### WORK INSTRUCTION
The pictures must be left out, while the rest of the data is copied exactly.

(Stored data entries)
%%
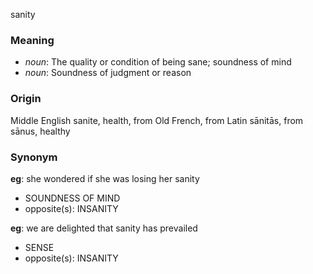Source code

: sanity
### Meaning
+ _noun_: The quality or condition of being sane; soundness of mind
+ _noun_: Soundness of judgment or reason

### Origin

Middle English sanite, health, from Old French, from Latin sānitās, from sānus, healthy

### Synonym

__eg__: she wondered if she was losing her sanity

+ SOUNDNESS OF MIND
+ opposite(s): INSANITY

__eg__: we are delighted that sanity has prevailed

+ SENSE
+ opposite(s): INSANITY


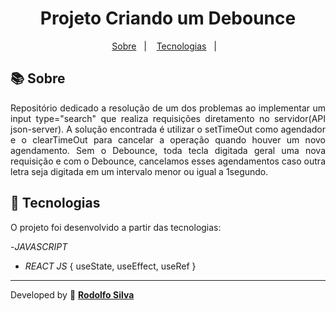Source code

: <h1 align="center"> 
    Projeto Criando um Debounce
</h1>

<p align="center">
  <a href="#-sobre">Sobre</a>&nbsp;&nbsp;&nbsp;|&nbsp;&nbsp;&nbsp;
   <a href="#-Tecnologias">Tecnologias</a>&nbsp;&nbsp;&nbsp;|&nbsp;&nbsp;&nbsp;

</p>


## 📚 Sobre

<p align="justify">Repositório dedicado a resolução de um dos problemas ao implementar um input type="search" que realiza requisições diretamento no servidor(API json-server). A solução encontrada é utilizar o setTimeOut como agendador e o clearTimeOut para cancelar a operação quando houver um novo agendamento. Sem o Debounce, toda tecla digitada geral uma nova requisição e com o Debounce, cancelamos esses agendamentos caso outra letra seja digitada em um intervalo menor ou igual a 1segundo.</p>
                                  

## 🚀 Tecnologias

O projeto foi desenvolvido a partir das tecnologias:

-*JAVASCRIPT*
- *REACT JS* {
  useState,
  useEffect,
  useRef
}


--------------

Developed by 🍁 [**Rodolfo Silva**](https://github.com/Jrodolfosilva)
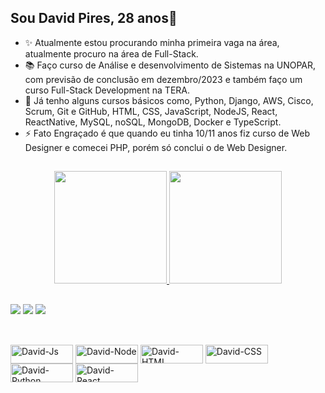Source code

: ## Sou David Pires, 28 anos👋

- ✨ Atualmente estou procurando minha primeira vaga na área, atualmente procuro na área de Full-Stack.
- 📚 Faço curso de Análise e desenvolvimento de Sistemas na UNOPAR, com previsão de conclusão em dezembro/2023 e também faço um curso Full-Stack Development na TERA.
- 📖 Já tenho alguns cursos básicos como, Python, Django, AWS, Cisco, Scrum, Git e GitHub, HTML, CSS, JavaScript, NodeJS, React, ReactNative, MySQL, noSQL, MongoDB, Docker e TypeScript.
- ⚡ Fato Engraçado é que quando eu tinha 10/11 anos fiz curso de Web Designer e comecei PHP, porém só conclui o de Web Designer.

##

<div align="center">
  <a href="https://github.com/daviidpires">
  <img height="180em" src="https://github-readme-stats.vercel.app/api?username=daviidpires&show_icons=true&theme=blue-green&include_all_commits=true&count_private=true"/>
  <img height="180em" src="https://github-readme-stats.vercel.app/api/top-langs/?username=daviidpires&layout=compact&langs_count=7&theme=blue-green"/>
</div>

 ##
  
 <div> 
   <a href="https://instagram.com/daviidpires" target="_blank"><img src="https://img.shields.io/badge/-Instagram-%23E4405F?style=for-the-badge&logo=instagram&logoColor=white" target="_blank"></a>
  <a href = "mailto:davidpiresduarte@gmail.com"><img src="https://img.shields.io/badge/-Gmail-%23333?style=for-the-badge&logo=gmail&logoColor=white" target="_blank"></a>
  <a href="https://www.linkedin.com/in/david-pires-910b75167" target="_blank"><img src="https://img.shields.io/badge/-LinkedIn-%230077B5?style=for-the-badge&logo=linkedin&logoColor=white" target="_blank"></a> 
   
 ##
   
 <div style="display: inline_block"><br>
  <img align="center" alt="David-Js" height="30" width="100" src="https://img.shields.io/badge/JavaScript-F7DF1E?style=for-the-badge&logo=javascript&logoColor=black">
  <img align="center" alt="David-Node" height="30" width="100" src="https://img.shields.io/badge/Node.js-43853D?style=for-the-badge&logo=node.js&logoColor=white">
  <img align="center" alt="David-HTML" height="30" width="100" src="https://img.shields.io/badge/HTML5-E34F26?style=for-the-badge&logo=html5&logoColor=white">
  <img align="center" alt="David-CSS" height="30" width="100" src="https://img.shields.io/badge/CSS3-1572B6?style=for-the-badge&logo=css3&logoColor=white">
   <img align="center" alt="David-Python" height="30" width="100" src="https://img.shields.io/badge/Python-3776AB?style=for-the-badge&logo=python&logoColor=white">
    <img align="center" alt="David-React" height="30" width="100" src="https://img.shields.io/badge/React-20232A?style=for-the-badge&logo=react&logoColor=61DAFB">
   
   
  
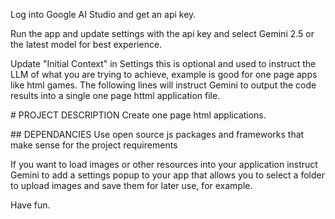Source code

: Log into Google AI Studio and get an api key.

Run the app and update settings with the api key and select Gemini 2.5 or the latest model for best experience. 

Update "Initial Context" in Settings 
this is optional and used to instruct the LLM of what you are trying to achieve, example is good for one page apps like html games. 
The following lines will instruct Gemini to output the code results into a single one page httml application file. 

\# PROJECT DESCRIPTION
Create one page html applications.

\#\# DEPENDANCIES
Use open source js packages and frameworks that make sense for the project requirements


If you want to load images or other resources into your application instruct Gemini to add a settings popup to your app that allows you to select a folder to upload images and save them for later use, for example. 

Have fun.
%%
### EXERCISE RESULT
Source code

: sanity
### Meaning
+ _noun_: The quality or condition of being sane; soundness of mind
+ _noun_: Soundness of judgment or reason

### Origin

Middle English sanite, health, from Old French, from Latin sānitās, from sānus, healthy

### Synonym

__eg__: she wondered if she was losing her sanity

+ SOUNDNESS OF MIND
+ opposite(s): INSANITY

__eg__: we are delighted that sanity has prevailed

+ SENSE
+ opposite(s): INSANITY


Source code

: <h1 align="center"> 
    Projeto Criando um Debounce
</h1>

<p align="center">
  <a href="#-sobre">Sobre</a>&nbsp;&nbsp;&nbsp;|&nbsp;&nbsp;&nbsp;
   <a href="#-Tecnologias">Tecnologias</a>&nbsp;&nbsp;&nbsp;|&nbsp;&nbsp;&nbsp;

</p>


## 📚 Sobre

<p align="justify">Repositório dedicado a resolução de um dos problemas ao implementar um input type="search" que realiza requisições diretamento no servidor(API json-server). A solução encontrada é utilizar o setTimeOut como agendador e o clearTimeOut para cancelar a operação quando houver um novo agendamento. Sem o Debounce, toda tecla digitada geral uma nova requisição e com o Debounce, cancelamos esses agendamentos caso outra letra seja digitada em um intervalo menor ou igual a 1segundo.</p>
                                  

## 🚀 Tecnologias

O projeto foi desenvolvido a partir das tecnologias:

-*JAVASCRIPT*
- *REACT JS* {
  useState,
  useEffect,
  useRef
}


--------------

Developed by 🍁 [**Rodolfo Silva**](https://github.com/Jrodolfosilva)
Source code

: ## Sou David Pires, 28 anos👋

- ✨ Atualmente estou procurando minha primeira vaga na área, atualmente procuro na área de Full-Stack.
- 📚 Faço curso de Análise e desenvolvimento de Sistemas na UNOPAR, com previsão de conclusão em dezembro/2023 e também faço um curso Full-Stack Development na TERA.
- 📖 Já tenho alguns cursos básicos como, Python, Django, AWS, Cisco, Scrum, Git e GitHub, HTML, CSS, JavaScript, NodeJS, React, ReactNative, MySQL, noSQL, MongoDB, Docker e TypeScript.
- ⚡ Fato Engraçado é que quando eu tinha 10/11 anos fiz curso de Web Designer e comecei PHP, porém só conclui o de Web Designer.

##

<div align="center">
  <a href="https://github.com/daviidpires">
  <img height="180em" src="https://github-readme-stats.vercel.app/api?username=daviidpires&show_icons=true&theme=blue-green&include_all_commits=true&count_private=true"/>
  <img height="180em" src="https://github-readme-stats.vercel.app/api/top-langs/?username=daviidpires&layout=compact&langs_count=7&theme=blue-green"/>
</div>

 ##
  
 <div> 
   <a href="https://instagram.com/daviidpires" target="_blank"><img src="https://img.shields.io/badge/-Instagram-%23E4405F?style=for-the-badge&logo=instagram&logoColor=white" target="_blank"></a>
  <a href = "mailto:davidpiresduarte@gmail.com"><img src="https://img.shields.io/badge/-Gmail-%23333?style=for-the-badge&logo=gmail&logoColor=white" target="_blank"></a>
  <a href="https://www.linkedin.com/in/david-pires-910b75167" target="_blank"><img src="https://img.shields.io/badge/-LinkedIn-%230077B5?style=for-the-badge&logo=linkedin&logoColor=white" target="_blank"></a> 
   
 ##
   
 <div style="display: inline_block"><br>
  <img align="center" alt="David-Js" height="30" width="100" src="https://img.shields.io/badge/JavaScript-F7DF1E?style=for-the-badge&logo=javascript&logoColor=black">
  <img align="center" alt="David-Node" height="30" width="100" src="https://img.shields.io/badge/Node.js-43853D?style=for-the-badge&logo=node.js&logoColor=white">
  <img align="center" alt="David-HTML" height="30" width="100" src="https://img.shields.io/badge/HTML5-E34F26?style=for-the-badge&logo=html5&logoColor=white">
  <img align="center" alt="David-CSS" height="30" width="100" src="https://img.shields.io/badge/CSS3-1572B6?style=for-the-badge&logo=css3&logoColor=white">
   <img align="center" alt="David-Python" height="30" width="100" src="https://img.shields.io/badge/Python-3776AB?style=for-the-badge&logo=python&logoColor=white">
    <img align="center" alt="David-React" height="30" width="100" src="https://img.shields.io/badge/React-20232A?style=for-the-badge&logo=react&logoColor=61DAFB">
   
   
  
Source code

: Log into Google AI Studio and get an api key.

Run the app and update settings with the api key and select Gemini 2.5 or the latest model for best experience. 

Update "Initial Context" in Settings 
this is optional and used to instruct the LLM of what you are trying to achieve, example is good for one page apps like html games. 
The following lines will instruct Gemini to output the code results into a single one page httml application file. 

\# PROJECT DESCRIPTION
Create one page html applications.

\#\# DEPENDANCIES
Use open source js packages and frameworks that make sense for the project requirements


If you want to load images or other resources into your application instruct Gemini to add a settings popup to your app that allows you to select a folder to upload images and save them for later use, for example. 

Have fun.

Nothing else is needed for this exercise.